ACTION ITEM: Once you find the line that contains "#### Classes de Estado", transcribe it and each line after it through the end of the listing, exactly as written.

----------------

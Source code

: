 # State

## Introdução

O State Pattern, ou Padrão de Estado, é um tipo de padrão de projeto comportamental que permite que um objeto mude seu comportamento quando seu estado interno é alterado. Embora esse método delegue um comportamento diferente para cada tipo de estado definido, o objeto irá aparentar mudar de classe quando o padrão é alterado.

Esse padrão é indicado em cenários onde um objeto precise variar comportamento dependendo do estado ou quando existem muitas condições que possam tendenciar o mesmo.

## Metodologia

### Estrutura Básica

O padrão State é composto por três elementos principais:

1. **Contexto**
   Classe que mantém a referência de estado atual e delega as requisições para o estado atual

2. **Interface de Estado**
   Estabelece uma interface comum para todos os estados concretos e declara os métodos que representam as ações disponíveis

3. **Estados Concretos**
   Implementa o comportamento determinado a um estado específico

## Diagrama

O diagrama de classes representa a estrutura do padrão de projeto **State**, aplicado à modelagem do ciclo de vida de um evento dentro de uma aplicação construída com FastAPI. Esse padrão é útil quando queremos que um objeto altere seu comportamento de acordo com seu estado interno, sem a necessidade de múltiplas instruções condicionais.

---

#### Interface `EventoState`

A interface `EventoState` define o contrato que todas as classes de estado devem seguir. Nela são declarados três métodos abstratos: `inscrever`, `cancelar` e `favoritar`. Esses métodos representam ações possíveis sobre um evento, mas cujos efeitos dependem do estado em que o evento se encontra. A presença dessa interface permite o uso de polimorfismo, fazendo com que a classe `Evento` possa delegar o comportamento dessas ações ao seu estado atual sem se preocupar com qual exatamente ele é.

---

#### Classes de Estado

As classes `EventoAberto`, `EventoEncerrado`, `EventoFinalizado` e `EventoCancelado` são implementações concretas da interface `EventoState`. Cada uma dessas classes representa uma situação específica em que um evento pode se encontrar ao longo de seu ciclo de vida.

----------------

EXPECTED ANSWER:
#### Classes de Estado

As classes `EventoAberto`, `EventoEncerrado`, `EventoFinalizado` e `EventoCancelado` são implementações concretas da interface `EventoState`. Cada uma dessas classes representa uma situação específica em que um evento pode se encontrar ao longo de seu ciclo de vida.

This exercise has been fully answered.